» **THE TASK**:
Using the records that follow, count the lines containing the word "used" and give that number only.

[[ DATA EXCERPTS, beginning ]]

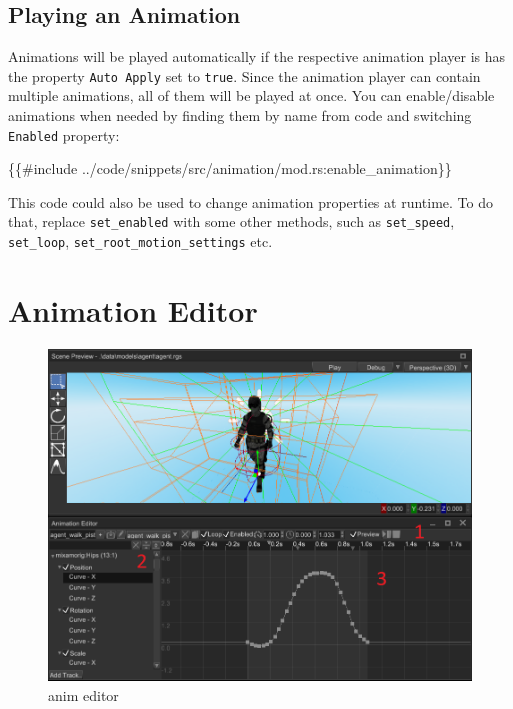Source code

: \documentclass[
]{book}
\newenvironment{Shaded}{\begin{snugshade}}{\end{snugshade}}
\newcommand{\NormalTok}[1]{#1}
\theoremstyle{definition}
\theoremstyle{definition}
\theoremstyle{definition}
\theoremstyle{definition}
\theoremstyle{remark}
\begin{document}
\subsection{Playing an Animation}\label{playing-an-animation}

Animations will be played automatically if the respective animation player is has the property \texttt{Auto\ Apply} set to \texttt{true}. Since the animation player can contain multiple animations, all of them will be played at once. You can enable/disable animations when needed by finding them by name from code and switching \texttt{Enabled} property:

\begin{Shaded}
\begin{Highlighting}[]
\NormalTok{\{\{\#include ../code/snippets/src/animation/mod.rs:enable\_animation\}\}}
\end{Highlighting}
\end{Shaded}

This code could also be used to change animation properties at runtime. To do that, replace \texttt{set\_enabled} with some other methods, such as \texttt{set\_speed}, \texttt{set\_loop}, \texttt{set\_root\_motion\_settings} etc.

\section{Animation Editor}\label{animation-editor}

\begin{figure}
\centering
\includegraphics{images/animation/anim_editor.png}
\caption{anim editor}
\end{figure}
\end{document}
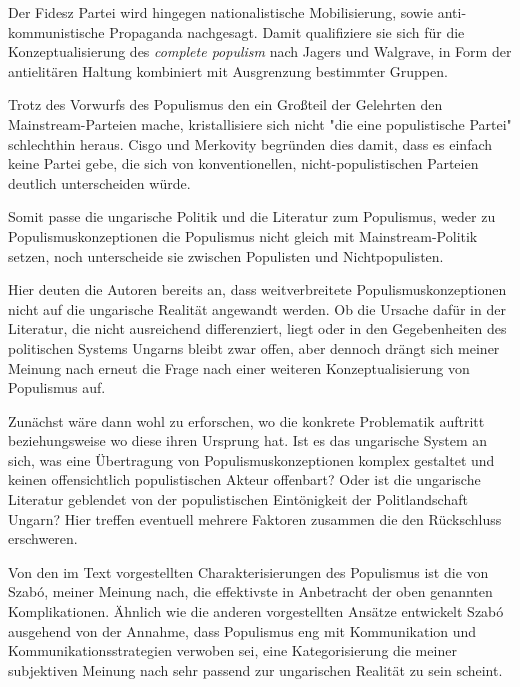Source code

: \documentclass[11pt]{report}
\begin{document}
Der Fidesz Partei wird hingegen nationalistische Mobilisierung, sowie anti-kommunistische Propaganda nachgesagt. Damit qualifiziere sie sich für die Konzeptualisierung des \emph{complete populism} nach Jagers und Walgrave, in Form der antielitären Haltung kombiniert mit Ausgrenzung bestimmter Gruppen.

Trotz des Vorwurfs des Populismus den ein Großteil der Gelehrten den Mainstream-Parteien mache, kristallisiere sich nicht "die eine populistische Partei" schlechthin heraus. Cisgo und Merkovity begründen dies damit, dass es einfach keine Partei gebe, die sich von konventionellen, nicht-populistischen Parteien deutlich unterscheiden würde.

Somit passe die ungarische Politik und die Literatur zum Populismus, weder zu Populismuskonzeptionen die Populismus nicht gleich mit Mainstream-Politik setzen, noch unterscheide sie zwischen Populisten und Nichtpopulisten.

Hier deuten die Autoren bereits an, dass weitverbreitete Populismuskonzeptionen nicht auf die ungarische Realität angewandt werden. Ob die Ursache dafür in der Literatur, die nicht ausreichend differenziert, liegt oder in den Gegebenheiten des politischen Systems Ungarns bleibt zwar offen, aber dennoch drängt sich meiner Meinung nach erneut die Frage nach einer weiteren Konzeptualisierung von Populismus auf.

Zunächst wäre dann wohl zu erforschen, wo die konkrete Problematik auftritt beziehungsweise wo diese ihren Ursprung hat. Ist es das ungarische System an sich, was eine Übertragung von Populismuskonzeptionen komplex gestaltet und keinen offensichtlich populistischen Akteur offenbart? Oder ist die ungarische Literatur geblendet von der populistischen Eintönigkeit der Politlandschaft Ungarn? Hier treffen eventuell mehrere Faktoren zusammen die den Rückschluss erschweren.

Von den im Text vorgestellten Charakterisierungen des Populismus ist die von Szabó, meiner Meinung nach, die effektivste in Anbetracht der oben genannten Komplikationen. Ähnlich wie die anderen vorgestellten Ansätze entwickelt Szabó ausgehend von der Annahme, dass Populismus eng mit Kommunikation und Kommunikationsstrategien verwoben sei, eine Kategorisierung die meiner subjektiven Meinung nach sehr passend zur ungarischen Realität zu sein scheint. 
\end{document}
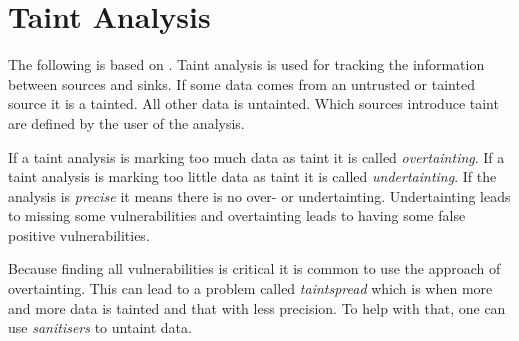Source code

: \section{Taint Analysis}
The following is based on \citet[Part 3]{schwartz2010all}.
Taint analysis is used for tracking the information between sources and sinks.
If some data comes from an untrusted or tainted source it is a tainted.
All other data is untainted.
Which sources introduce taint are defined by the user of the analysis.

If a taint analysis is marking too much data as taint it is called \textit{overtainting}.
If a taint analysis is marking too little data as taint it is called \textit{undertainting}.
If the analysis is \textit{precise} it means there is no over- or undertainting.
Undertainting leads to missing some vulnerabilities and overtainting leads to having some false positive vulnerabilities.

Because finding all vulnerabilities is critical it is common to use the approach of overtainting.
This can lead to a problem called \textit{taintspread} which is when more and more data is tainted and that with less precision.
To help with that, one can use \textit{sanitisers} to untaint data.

[[ DATA EXCERPTS, end ]]

» **SOLUTION FOR THIS TASK**:
2